• Try it
Show every line from the data below that includes "Computing".

• Excerpted data
--

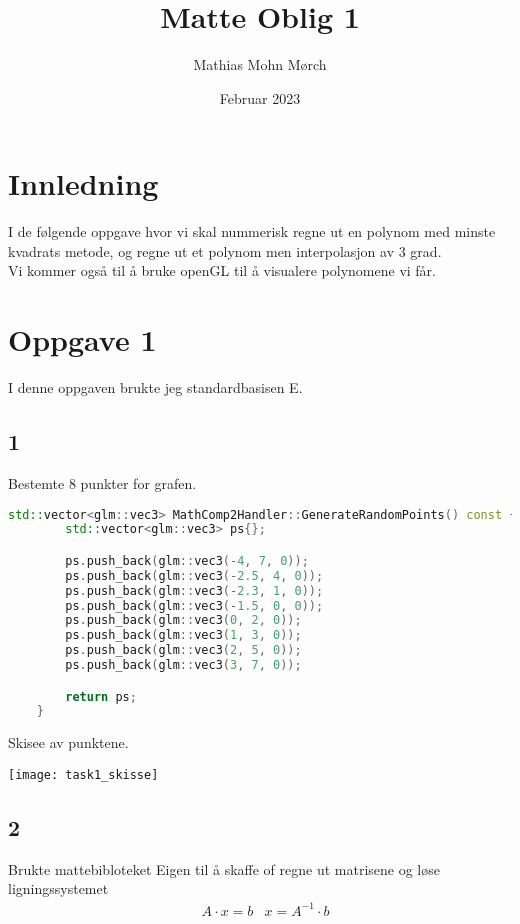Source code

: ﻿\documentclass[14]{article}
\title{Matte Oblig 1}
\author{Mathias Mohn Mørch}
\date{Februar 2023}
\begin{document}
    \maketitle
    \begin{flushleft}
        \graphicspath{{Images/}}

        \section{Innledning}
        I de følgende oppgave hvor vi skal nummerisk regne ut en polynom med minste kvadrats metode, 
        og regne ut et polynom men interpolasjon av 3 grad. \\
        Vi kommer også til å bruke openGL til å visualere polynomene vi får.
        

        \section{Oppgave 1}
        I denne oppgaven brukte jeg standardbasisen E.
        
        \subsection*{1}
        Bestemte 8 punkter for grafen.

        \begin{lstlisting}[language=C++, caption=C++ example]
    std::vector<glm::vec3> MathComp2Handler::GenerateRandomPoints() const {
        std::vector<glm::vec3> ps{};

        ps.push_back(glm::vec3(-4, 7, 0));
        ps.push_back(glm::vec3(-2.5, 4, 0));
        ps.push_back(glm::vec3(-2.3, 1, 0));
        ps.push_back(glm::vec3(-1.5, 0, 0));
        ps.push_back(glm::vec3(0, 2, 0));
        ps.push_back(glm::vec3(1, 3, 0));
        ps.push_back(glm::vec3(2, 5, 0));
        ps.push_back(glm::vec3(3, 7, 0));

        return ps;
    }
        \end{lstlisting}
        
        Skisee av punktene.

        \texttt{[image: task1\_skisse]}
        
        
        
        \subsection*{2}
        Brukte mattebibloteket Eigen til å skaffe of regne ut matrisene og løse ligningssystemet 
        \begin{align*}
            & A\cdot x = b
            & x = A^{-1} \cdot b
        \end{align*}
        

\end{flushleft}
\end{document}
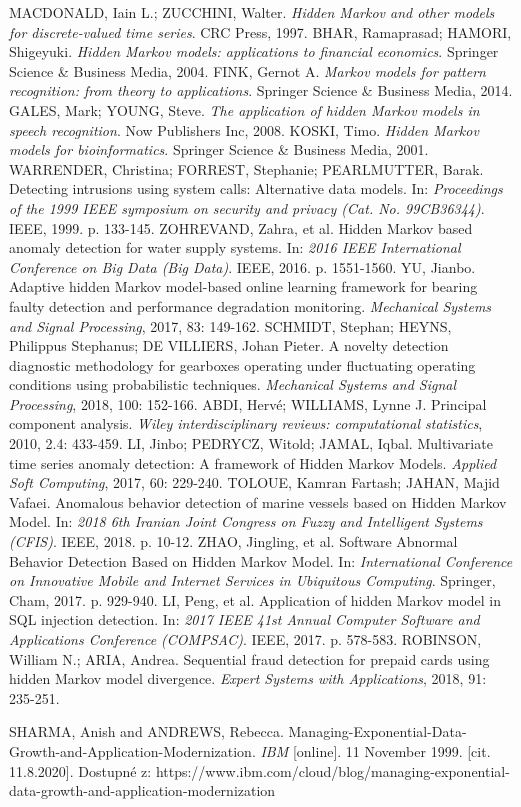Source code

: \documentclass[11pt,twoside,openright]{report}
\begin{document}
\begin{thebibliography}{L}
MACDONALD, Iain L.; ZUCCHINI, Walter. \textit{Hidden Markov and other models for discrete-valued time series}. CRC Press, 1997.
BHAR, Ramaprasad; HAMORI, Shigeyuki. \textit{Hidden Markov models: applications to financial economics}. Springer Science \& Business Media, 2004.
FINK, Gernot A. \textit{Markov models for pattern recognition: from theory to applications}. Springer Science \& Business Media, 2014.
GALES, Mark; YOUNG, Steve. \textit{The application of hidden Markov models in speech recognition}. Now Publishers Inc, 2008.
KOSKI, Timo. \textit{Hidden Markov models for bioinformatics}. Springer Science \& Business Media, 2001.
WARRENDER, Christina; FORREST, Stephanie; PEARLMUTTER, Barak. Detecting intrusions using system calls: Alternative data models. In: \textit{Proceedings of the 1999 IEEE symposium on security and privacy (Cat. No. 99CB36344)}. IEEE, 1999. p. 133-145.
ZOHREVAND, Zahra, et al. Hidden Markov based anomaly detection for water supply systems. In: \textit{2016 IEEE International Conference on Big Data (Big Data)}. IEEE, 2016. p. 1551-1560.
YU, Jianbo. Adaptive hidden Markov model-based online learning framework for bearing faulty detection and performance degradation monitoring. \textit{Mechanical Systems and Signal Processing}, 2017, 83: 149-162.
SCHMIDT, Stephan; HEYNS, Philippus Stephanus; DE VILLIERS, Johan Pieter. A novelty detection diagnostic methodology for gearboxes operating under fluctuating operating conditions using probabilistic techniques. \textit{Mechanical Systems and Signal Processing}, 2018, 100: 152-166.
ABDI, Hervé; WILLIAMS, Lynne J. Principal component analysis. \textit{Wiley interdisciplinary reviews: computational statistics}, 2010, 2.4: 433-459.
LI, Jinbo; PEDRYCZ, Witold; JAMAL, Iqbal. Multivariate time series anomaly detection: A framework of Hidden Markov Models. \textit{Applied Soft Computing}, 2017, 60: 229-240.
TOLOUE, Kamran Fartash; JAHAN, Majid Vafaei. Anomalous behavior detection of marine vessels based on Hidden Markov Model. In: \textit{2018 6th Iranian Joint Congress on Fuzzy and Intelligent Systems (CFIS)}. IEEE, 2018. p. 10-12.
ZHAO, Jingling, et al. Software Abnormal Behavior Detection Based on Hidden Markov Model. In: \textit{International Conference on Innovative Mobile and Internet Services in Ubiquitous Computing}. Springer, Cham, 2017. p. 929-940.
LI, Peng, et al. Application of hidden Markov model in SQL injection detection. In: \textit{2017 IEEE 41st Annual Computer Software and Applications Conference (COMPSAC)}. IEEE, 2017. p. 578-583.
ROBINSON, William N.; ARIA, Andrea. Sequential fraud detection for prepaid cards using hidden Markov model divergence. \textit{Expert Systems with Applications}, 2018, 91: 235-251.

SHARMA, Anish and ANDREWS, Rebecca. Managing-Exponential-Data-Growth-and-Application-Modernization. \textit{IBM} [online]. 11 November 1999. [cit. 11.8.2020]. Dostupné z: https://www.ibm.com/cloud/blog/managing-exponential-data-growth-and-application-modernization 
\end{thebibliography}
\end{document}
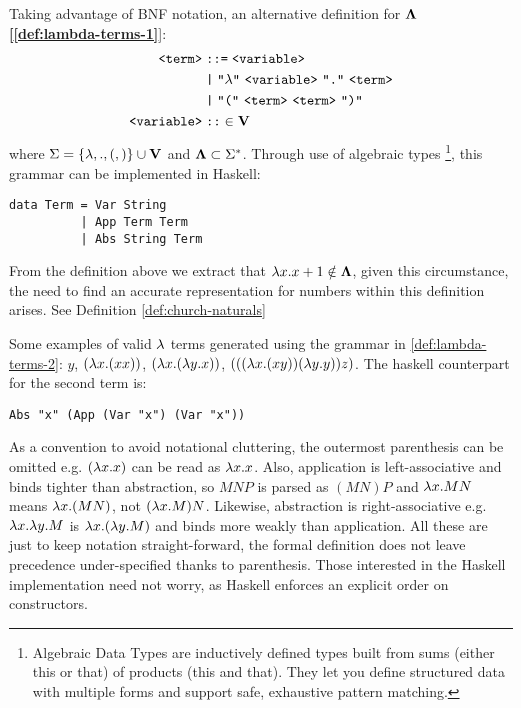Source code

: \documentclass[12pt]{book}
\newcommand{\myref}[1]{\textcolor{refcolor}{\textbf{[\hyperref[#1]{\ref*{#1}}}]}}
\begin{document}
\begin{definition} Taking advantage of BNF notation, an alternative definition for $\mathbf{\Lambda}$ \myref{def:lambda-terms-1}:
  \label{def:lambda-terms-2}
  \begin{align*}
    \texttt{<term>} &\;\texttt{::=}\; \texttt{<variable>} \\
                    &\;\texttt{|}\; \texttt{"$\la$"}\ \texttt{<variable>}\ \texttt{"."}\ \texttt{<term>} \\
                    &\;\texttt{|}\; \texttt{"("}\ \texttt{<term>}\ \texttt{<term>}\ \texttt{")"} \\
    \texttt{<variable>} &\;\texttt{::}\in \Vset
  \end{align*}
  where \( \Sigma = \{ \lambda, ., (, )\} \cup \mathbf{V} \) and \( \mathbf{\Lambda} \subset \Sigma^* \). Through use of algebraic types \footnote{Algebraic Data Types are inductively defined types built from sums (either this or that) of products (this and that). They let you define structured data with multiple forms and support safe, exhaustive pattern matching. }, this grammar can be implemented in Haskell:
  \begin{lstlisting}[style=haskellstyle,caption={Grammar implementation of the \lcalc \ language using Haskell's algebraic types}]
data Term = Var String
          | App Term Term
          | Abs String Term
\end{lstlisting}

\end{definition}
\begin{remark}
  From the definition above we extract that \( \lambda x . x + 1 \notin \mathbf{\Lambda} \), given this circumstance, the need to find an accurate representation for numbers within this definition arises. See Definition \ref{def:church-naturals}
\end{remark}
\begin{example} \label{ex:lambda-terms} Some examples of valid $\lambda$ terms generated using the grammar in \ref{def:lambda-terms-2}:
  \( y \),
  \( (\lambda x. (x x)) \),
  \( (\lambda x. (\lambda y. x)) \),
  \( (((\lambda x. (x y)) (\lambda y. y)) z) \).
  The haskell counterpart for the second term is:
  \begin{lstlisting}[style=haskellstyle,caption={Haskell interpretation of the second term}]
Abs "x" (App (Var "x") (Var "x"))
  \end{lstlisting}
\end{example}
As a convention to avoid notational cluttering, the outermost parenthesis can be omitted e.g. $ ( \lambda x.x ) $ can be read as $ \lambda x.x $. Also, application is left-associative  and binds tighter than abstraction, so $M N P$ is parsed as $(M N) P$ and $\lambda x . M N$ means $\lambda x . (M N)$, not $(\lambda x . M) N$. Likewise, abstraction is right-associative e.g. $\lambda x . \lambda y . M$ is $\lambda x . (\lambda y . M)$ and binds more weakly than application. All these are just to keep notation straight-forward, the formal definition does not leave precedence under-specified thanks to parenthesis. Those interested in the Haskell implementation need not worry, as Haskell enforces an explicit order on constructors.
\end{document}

--

• Task result
LI, Jinbo; PEDRYCZ, Witold; JAMAL, Iqbal. Multivariate time series anomaly detection: A framework of Hidden Markov Models. \textit{Applied Soft Computing}, 2017, 60: 229-240.
ZHAO, Jingling, et al. Software Abnormal Behavior Detection Based on Hidden Markov Model. In: \textit{International Conference on Innovative Mobile and Internet Services in Ubiquitous Computing}. Springer, Cham, 2017. p. 929-940.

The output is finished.